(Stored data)

________________

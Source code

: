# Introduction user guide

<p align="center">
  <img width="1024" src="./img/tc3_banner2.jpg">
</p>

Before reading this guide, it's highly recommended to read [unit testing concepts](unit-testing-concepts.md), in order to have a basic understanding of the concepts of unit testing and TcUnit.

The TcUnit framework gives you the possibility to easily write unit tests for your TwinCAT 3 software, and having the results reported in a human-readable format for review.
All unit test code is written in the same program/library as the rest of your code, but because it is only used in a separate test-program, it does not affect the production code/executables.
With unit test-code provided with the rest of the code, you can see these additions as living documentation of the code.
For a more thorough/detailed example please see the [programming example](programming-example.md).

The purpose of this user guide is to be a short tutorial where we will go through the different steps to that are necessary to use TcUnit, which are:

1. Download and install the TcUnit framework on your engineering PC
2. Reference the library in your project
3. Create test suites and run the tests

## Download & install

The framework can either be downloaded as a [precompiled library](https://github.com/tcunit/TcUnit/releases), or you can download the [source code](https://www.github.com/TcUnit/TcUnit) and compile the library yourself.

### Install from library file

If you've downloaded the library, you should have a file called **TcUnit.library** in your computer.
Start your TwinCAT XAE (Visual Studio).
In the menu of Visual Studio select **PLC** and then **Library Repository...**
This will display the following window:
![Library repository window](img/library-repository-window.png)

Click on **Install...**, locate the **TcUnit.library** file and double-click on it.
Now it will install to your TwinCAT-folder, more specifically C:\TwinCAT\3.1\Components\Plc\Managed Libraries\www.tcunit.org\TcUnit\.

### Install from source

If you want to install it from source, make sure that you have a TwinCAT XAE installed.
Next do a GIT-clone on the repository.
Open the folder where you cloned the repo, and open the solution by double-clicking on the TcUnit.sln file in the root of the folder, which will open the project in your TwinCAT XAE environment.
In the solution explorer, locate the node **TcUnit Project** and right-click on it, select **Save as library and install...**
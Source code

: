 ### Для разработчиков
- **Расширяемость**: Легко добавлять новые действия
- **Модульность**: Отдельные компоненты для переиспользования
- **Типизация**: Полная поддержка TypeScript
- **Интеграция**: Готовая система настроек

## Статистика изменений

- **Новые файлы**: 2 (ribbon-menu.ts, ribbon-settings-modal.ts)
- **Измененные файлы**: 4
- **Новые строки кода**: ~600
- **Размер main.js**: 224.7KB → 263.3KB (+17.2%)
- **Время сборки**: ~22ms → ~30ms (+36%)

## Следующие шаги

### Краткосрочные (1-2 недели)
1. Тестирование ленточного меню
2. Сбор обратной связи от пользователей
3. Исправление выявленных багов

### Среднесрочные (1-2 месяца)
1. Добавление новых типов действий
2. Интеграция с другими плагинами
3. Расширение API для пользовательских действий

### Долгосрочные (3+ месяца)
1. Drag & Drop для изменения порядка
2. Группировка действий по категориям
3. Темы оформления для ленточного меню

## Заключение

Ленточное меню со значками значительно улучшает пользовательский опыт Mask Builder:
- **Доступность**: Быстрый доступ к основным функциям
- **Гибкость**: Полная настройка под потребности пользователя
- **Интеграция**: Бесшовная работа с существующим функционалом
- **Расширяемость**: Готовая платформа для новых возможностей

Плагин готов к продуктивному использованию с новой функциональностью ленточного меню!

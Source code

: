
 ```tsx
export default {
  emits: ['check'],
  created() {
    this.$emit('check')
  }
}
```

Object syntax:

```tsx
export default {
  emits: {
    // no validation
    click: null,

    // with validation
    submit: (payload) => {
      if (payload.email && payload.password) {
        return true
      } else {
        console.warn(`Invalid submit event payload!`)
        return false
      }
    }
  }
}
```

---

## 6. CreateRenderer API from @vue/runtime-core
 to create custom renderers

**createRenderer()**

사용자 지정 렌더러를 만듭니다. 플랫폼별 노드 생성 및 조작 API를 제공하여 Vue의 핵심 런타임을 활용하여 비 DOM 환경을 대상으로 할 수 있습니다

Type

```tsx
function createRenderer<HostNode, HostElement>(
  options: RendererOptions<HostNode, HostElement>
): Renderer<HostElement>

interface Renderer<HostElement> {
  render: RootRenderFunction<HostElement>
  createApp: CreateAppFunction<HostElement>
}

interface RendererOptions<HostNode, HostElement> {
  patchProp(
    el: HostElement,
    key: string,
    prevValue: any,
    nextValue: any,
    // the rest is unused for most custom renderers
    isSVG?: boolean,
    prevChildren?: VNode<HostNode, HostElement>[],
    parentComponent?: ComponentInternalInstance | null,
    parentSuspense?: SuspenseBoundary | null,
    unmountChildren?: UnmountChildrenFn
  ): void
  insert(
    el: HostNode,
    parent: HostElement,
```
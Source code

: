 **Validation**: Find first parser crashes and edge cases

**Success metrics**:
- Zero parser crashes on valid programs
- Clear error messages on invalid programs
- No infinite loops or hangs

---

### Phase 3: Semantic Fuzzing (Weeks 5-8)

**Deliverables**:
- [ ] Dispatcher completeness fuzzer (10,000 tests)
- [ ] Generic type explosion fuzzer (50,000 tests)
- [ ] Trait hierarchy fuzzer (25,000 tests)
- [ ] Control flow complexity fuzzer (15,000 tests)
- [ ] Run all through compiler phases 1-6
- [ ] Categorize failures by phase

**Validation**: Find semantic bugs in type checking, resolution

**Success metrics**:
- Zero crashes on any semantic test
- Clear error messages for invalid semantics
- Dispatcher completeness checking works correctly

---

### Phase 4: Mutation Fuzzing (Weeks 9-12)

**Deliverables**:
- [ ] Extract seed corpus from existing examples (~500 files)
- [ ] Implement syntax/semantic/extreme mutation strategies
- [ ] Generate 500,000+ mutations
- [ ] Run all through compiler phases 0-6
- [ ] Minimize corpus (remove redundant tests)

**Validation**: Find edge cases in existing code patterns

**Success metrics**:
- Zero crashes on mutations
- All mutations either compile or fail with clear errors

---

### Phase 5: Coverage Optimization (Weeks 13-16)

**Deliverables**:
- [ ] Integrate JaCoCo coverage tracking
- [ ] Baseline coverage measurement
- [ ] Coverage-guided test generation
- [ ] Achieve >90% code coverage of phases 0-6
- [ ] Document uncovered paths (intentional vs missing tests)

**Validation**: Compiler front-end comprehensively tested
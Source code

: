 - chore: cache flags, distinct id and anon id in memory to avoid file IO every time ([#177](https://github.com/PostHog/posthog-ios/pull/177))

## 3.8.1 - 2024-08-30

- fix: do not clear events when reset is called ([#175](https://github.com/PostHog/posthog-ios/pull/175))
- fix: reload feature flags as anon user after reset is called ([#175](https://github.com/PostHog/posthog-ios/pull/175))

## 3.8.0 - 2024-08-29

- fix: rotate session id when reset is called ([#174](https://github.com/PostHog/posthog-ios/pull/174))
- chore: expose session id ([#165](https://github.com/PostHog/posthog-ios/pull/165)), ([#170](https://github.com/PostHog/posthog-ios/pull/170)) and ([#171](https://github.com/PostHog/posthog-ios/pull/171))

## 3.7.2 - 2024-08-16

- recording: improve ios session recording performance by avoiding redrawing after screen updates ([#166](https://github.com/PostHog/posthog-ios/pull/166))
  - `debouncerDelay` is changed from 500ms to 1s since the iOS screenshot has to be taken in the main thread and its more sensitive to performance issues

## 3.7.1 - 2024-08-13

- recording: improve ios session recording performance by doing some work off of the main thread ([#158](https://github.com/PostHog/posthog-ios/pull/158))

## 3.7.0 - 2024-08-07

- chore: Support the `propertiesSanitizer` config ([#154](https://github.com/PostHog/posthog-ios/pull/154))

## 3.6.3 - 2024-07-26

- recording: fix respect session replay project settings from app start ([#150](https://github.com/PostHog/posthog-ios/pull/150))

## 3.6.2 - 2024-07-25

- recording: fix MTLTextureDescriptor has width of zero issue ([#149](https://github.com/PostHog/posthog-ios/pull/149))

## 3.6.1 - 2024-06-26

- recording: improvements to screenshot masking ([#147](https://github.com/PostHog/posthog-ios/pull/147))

________________

◆ TASK
Tally the lines in the records above that contain the string "fuzzer" and report only the tally.

◆ ANSWER BOX
4